Australian scientists have used genome analysis tools to create a patented technology to investigate the fate of the laser beams zapping through the optical fibres that connect our cities.

Their ideas have broken the back of a communications industry problem – how to identify the causes of noise in these optical cables that form a key part of the backbone of the internet.

The device that they and their fellow engineers at NICTA, Australia’s Information and Communications Technology (ICT) Research Centre of Excellence, have invented, will, for a few thousand dollars, do a job that today would cost $100,000 plus and would require multiple types of test equipment.
 
And it will allow phone companies to confidently increase the speed ratings on long haul optical fibres – from 10 gigabits per second to 40 gigabits per second or more without losing data in the noise in line.

“We developed a way of presenting an optical signal as a two dimensional image,” says NICTA Principal Researcher , Trevor Anderson, who is based at NICTA’s Victoria Research Laboratory and directs the Managing and Monitoring the Internet (MAMI) Project.
 
“We thought that it would allow us to recognise the ‘fingerprint’ of the various kinds of optical noise that can interfere with the signal,” he says.

“But we didn’t know how to analyse the image,” he says. “Fortunately in the next door laboratory NICTA has a team of geneticists analysing vast lengths of genetic code to find patterns of gene sequences that would indicate a tumour.

“Dr Adam Kowalczyk looked at  our problem and laughed – ‘This is easy – biology is so much more complex,’ he said to me.

“We have to identify cancer subtypes using a handful of noisy examples to learn from rather than the thousands that are available to you, so Dr Kowalczyk said let’s try our algorithms on your data,” Mr Anderson said.

The result is a new device known as a multi-impairment monitor.

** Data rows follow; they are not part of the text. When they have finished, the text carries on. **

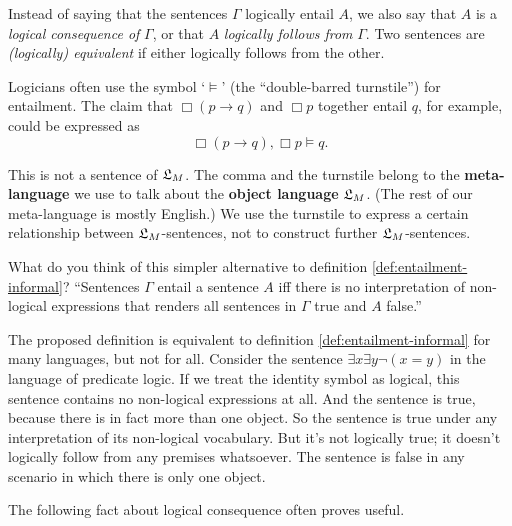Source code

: Instead of saying that the sentences $\Gamma$ logically entail $A$, we also say
that $A$ is a \emph{logical consequence of} $\Gamma$, or that $A$
\emph{logically follows from} $\Gamma$. Two sentences are \emph{(logically)
  equivalent} if either logically follows from the other.

Logicians often use the symbol `$\models$' (the ``double-barred turnstile'') for
entailment. The claim that $\Box (p \to q)$ and $\Box p$ together entail $q$,
for example, could be expressed as
\begin{equation*}
  \Box (p \to q), \Box p \models q.
\end{equation*}

This is not a sentence of $\mathfrak{L}_{M}$. The comma and the turnstile belong to
the \textbf{meta-language} we use to talk about the \textbf{object language}
$\mathfrak{L}_M$. (The rest of our meta-language is mostly English.) We use the turnstile
to express a certain relationship between $\mathfrak{L}_M$-sentences, not to construct
further $\mathfrak{L}_{M}$-sentences.

\begin{exercise}
  What do you think of this simpler alternative to definition
  \ref{def:entailment-informal}? ``Sentences $\Gamma$ entail a sentence $A$ iff
  there is no interpretation of non-logical expressions that renders all
  sentences in $\Gamma$ true and $A$ false.''
\end{exercise}
\begin{solution}
  The proposed definition is equivalent to definition
  \ref{def:entailment-informal} for many languages, but not for all. Consider
  the sentence $\exists x \exists y \neg(x = y)$ in the language of predicate
  logic. If we treat the identity symbol as logical, this sentence contains no
  non-logical expressions at all. And the sentence is true, because there is in
  fact more than one object. So the sentence is true under any interpretation of
  its non-logical vocabulary. But it's not logically true; it doesn’t logically
  follow from any premises whatsoever. The sentence is false in any scenario in
  which there is only one object.
\end{solution}

The following fact about logical consequence often proves useful.

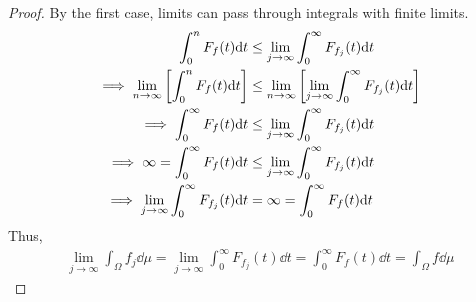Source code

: \documentclass[12pt]{article}
\theoremstyle{plain}
\begin{document}
\begin{proof}
    By the first case, limits can pass through integrals with finite limits.
    \begin{align*}
        \int_0^n F_f(t) \dd t &\leq \lim_{j\rightarrow \infty} \int_0^\infty F_{f_j}(t) \dd t \\
        \implies \lim_{n \rightarrow \infty} \qty[\int_0^n F_f(t) \dd t] &\leq \lim_{n \rightarrow \infty} \qty[\lim_{j\rightarrow \infty} \int_0^\infty F_{f_j}(t) \dd t] \\
        \implies \int_0^\infty F_f(t) \dd t &\leq \lim_{j\rightarrow \infty} \int_0^\infty F_{f_j}(t) \dd t \\
        \implies \infty = \int_0^\infty F_f(t) \dd t &\leq \lim_{j\rightarrow \infty} \int_0^\infty F_{f_j}(t) \dd t \\
        \implies \lim_{j\rightarrow \infty} \int_0^\infty F_{f_j}(t) \dd t &= \infty = \int_0^\infty F_f(t) \dd t
    \end{align*}
    Thus,
    \begin{align*}
        \lim_{j\rightarrow \infty} \int_\Omega f_j \dd\mu = \lim_{j\rightarrow \infty}\int_0^\infty F_{f_j}(t) \dd t = \int_0^\infty F_f(t) \dd t = \int_\Omega f \dd \mu
    \end{align*}
\end{proof}
\end{document}
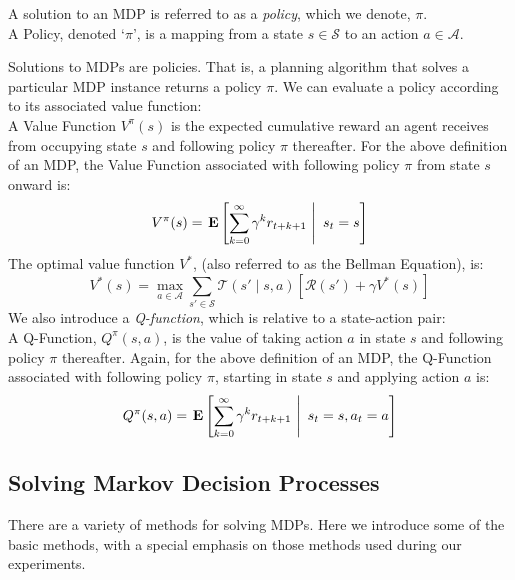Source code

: \documentclass[11pt]{article}
\begin{document}
A solution to an MDP is referred to as a {\it policy}, which we denote, $\pi$. \\

{ A \textup{Policy}, denoted `$\pi$', is a mapping from a state $s \in \mathcal{S}$ to an action $a \in \mathcal{A}$.}

Solutions to MDPs are policies. That is, a planning algorithm that solves a particular MDP instance returns a policy $\pi$. We can evaluate a policy according to its associated value function: \\

{ A \textup{Value Function} $V^\pi(s)$ is the expected cumulative reward an agent receives from occupying state $s$ and following policy $\pi$ thereafter.}
For the above definition of an MDP, the Value Function associated with following policy $\pi$ from state $s$ onward is:
\begin{equation}
V^\pi(s) = \left.{\bf E} \left[ \sum_{k=0}^\infty \gamma^k r_{t+k+1}\ \right|\ s_t = s \right]
\end{equation}
{ The \textup{optimal value function} $V^*$, (also referred to as the Bellman Equation), is:
\begin{equation}
V^*(s) = \max_{a \in \mathcal{A}} \sum_{s' \in \mathcal{S}} \mathcal{T}(s' \mid s, a) \left[\mathcal{R}(s') + \gamma V^*(s) \right]
\label{eq:bellman_equation}
\end{equation}}
We also introduce a {\it Q-function}, which is relative to a state-action pair: \\
{ A \textup{Q-Function}, $Q^\pi(s,a)$, is the value of taking action $a$ in state $s$ and following policy $\pi$ thereafter}.
Again, for the above definition of an MDP, the Q-Function associated with following policy $\pi$, starting in state $s$ and applying action $a$ is:
\begin{equation}
Q^\pi(s,a) = \left.{\bf E} \left[ \sum_{k=0}^\infty \gamma^k r_{t+k+1}\ \right|\ s_t = s, a_t = a \right]
\end{equation}





\subsection{Solving Markov Decision Processes}

There are a variety of methods for solving MDPs. Here we introduce some of the basic methods, with a special emphasis on those methods used during our experiments.
\end{document}
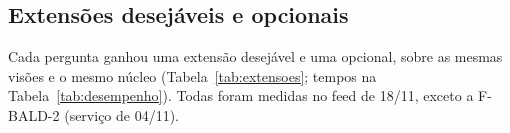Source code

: \subsection{Extensões desejáveis e opcionais}\label{sec:extensoes}

Cada pergunta ganhou uma extensão desejável e uma opcional, sobre as mesmas visões e o mesmo
núcleo (Tabela~\ref{tab:extensoes}; tempos na Tabela~\ref{tab:desempenho}). Todas foram
medidas no feed de 18/11, exceto a F-BALD-2 (serviço de 04/11).

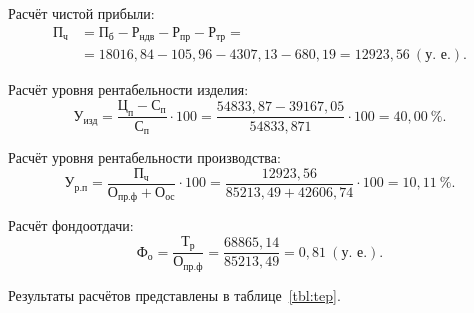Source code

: Расчёт чистой прибыли:
\begin{align*}
  \text{П}_{\text{ч}} &= \text{П}_{\text{б}} - 
  \text{Р}_{\text{ндв}} - \text{Р}_{\text{пр}}  - \text{Р}_{\text{тр}} = \\
  &= 18016{,}84 - 105{,}96 - 4307{,}13 - 680{,}19 =
  12923{,}56 \: (\text{у.~е.}).
\end{align*}

Расчёт уровня рентабельности изделия:
\begin{equation*}
  \text{У}_{\text{изд}} = 
  \dfrac{\text{Ц}_{\text{п}} - \text{С}_{\text{п}}}{\text{С}_{\text{п}}} \cdot 100 =
  \dfrac{54833{,}87 - 39167{,}05}{54833{,}871} \cdot 100 =
  40{,}00 \: \%. 
\end{equation*}

Расчёт уровня рентабельности производства:
\begin{equation*}
  \text{У}_{\text{р.п}} = 
  \dfrac{\text{П}_{\text{ч}}}{\text{О}_{\text{пр.ф}} + \text{О}_{\text{ос}}} \cdot 100 =
  \dfrac{12923{,}56}{85213{,}49 + 42606{,}74} \cdot 100 =
  10{,}11 \: \%. 
\end{equation*}

Расчёт фондоотдачи:
\begin{equation*}
  \text{Ф}_{\text{о}} = 
  \dfrac{\text{Т}_{\text{р}}}{\text{О}_{\text{пр.ф}}} =
  \dfrac{68865{,}14}{85213{,}49} =
  0{,}81 \: (\text{у.~е.}). 
\end{equation*}

Результаты расчётов представлены в таблице~\ref{tbl:tep}.

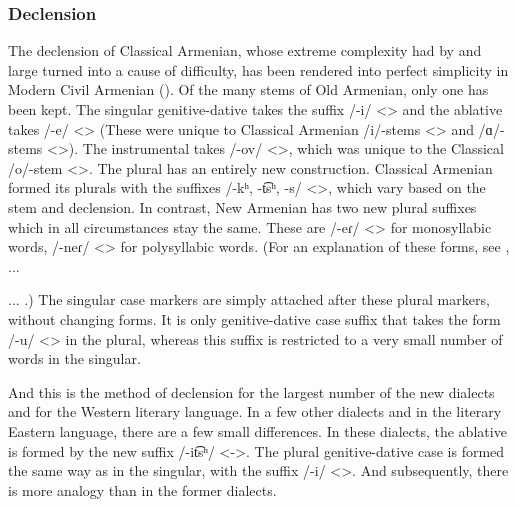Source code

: 
\subsubsection{Declension}\label{section:introadjarian:differences:morpho:declension}


The declension of Classical Armenian, whose extreme complexity had by and large turned into a cause of difficulty, has been rendered into perfect simplicity in Modern Civil Armenian (). Of the many stems of Old Armenian, only one has been kept. The singular genitive-dative takes the suffix /-i/ <> and the ablative takes /-e/ <> (These were unique to Classical Armenian /i/-stems <> and /ɑ/-stems <>). The instrumental takes /-ov/ <>, which was unique to the Classical /o/-stem <>. The plural has an entirely new construction. Classical Armenian formed its plurals with the suffixes /-kʰ, -t͡sʰ, -s/ <>, which vary based on the stem and declension. In contrast, New Armenian has two new plural suffixes which in all circumstances stay the same. These are /-eɾ/ <> for monosyllabic words, /-neɾ/ <> for polysyllabic words. (For an explanation of these forms, see \citet[169]{Karst-1901-MiddleArmenain}, ... 



\begin{adjarianpage}\label{page:21}\end{adjarianpage}%

... \citet[456ff]{Pedersen1906Armenischundnachbarsprachen}.) The singular case markers are simply attached after these plural markers, without changing forms. It is only genitive-dative case suffix that takes the form /-u/ <> in the plural, whereas this suffix is restricted to a very small number of words in the singular. 

And this is the method of declension for the largest number of the new dialects and for the Western literary language. In a few other dialects and in the literary Eastern language, there are a few small differences. In these dialects, the ablative is formed by the new suffix /-it͡sʰ/ <->. The plural genitive-dative case is formed the same way as in the singular, with the suffix /-i/ <>. And subsequently, there is more analogy than in the former dialects. 

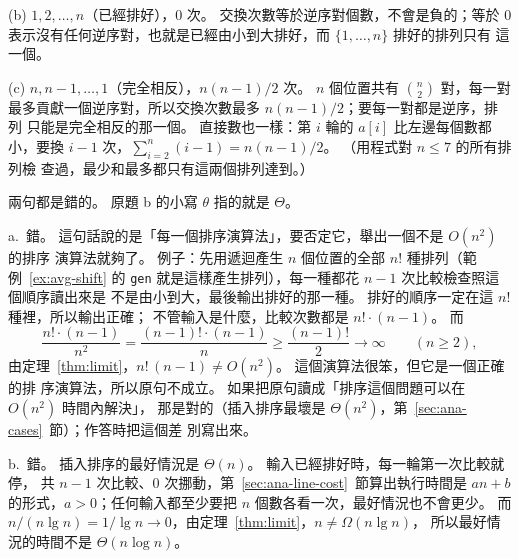 (b) $1, 2, \ldots, n$（已經排好），$0$ 次。 交換次數等於逆序對個數，不會是負的；等於
$0$ 表示沒有任何逆序對，也就是已經由小到大排好，而 $\{1, \ldots, n\}$ 排好的排列只有
這一個。

(c) $n, n-1, \ldots, 1$（完全相反），$n(n-1)/2$ 次。 $n$ 個位置共有 $\binom{n}{2}$
對，每一對最多貢獻一個逆序對，所以交換次數最多 $n(n-1)/2$；要每一對都是逆序，排列
只能是完全相反的那一個。 直接數也一樣：第 $i$ 輪的 $a[i]$ 比左邊每個數都小，要換
$i - 1$ 次，$\sum_{i=2}^{n} (i - 1) = n(n-1)/2$。 （用程式對 $n \le 7$ 的所有排列檢
查過，最少和最多都只有這兩個排列達到。）

兩句都是錯的。 原題 b 的小寫 $\theta$ 指的就是 $\Theta$。

a.\ 錯。 這句話說的是「每一個排序演算法」，要否定它，舉出一個不是 $O(n^2)$ 的排序
演算法就夠了。 例子：先用遞迴產生 $n$ 個位置的全部 $n!$ 種排列（範例~\ref{ex:avg-shift}
的 \texttt{gen} 就是這樣產生排列），每一種都花 $n - 1$ 次比較檢查照這個順序讀出來是
不是由小到大，最後輸出排好的那一種。 排好的順序一定在這 $n!$ 種裡，所以輸出正確；
不管輸入是什麼，比較次數都是 $n! \cdot (n - 1)$。 而
\[
\frac{n! \cdot (n-1)}{n^2} = \frac{(n-1)! \cdot (n-1)}{n} \ge \frac{(n-1)!}{2} \to \infty
\qquad (n \ge 2),
\]
由定理~\ref{thm:limit}，$n!\,(n-1) \ne O(n^2)$。 這個演算法很笨，但它是一個正確的排
序演算法，所以原句不成立。 如果把原句讀成「排序這個問題可以在 $O(n^2)$ 時間內解決」，
那是對的（插入排序最壞是 $\Theta(n^2)$，第~\ref{sec:ana-cases}~節）；作答時把這個差
別寫出來。

b.\ 錯。 插入排序的最好情況是 $\Theta(n)$。 輸入已經排好時，每一輪第一次比較就停，
共 $n - 1$ 次比較、$0$ 次挪動，第~\ref{sec:ana-line-cost}~節算出執行時間是 $an + b$
的形式，$a > 0$；任何輸入都至少要把 $n$ 個數各看一次，最好情況也不會更少。 而
$n / (n \lg n) = 1 / \lg n \to 0$，由定理~\ref{thm:limit}，$n \ne \Omega(n \lg n)$，
所以最好情況的時間不是 $\Theta(n \log n)$。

And it can identify the distinct visual patterns created by the common forms of noise and distortion in optical fibres.

The six most common sources of impairments are:

• Optical amplifier noise
• Too much dispersion as the laser beam travels down the fibre
• A fibre that’s not quite symmetric – leading to more dispersion of the signal
• Power levels that are too high
• Interference from adjacent channels
• Unwanted reflections.

“The current tools available in the marketplace only count the errors in the data, telling the operator a problem exists but not what that problem is, where the problem is or what caused it,” Mr Anderson said. “Our device can already identify the top four sources of noise and we expect to be able to do all six.”

He anticipates the device will be ready for market in 12 months.

“In the long-term we hope it will be small enough and cheap enough to be embedded throughout long haul networks.”

Patents have been lodged for the technology in the new device and telecommunications companies are lining up to discuss the potential.

It’s a second major win for the NICTA team. Another device – an optical signal-to-noise ratio (OSNR) monitor – has already been licensed to an industry partner, Optium. It can distinguish and measure the impairment caused by optical amplifier noise, improving the ability to manage the network.

“We expect the information provided by the monitor could save telecommunications carriers the time and expense that is currently required to deploy a truck and technicians to fix a problem on a network and to provision new services.”